:: Work required ::
Would you copy the entries that follow exactly, leaving out every picture?

BEGIN

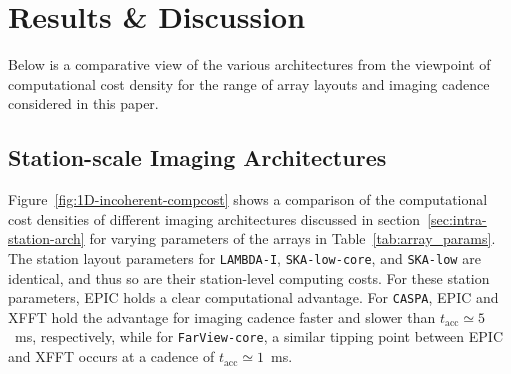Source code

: \documentclass[
  journal=pasa,
  manuscript=article-type,
  year=2020,
  volume=37,
]{cup-journal}
\begin{document}




\section{Results \& Discussion} \label{sec:results}

Below is a comparative view of the various architectures from the viewpoint of computational cost density for the range of array layouts and imaging cadence considered in this paper. 

\subsection{Station-scale Imaging Architectures}\label{sec:station-scale-imaging}

Figure~\ref{fig:1D-incoherent-compcost} shows a comparison of the computational cost densities of different imaging architectures discussed in section~\ref{sec:intra-station-arch} for varying parameters of the arrays in Table~\ref{tab:array_params}. The station layout parameters for \texttt{LAMBDA-I}, \texttt{SKA-low-core}, and \texttt{SKA-low} are identical, and thus so are their station-level computing costs. For these station parameters, EPIC holds a clear computational advantage. For \texttt{CASPA}, EPIC and XFFT hold the advantage for imaging cadence faster and slower than $t_\textrm{acc}\simeq 5$~ms, respectively, while for \texttt{FarView-core}, a similar tipping point between EPIC and XFFT occurs at a cadence of $t_\textrm{acc}\simeq 1$~ms.
\end{document}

END

:: Result of this task ::
Source code

: \documentclass[
  journal=pasa,
  manuscript=article-type,
  year=2020,
  volume=37,
]{cup-journal}
\begin{document}




\section{Results \& Discussion} \label{sec:results}

Below is a comparative view of the various architectures from the viewpoint of computational cost density for the range of array layouts and imaging cadence considered in this paper. 

\subsection{Station-scale Imaging Architectures}\label{sec:station-scale-imaging}

Figure~\ref{fig:1D-incoherent-compcost} shows a comparison of the computational cost densities of different imaging architectures discussed in section~\ref{sec:intra-station-arch} for varying parameters of the arrays in Table~\ref{tab:array_params}. The station layout parameters for \texttt{LAMBDA-I}, \texttt{SKA-low-core}, and \texttt{SKA-low} are identical, and thus so are their station-level computing costs. For these station parameters, EPIC holds a clear computational advantage. For \texttt{CASPA}, EPIC and XFFT hold the advantage for imaging cadence faster and slower than $t_\textrm{acc}\simeq 5$~ms, respectively, while for \texttt{FarView-core}, a similar tipping point between EPIC and XFFT occurs at a cadence of $t_\textrm{acc}\simeq 1$~ms.
\end{document}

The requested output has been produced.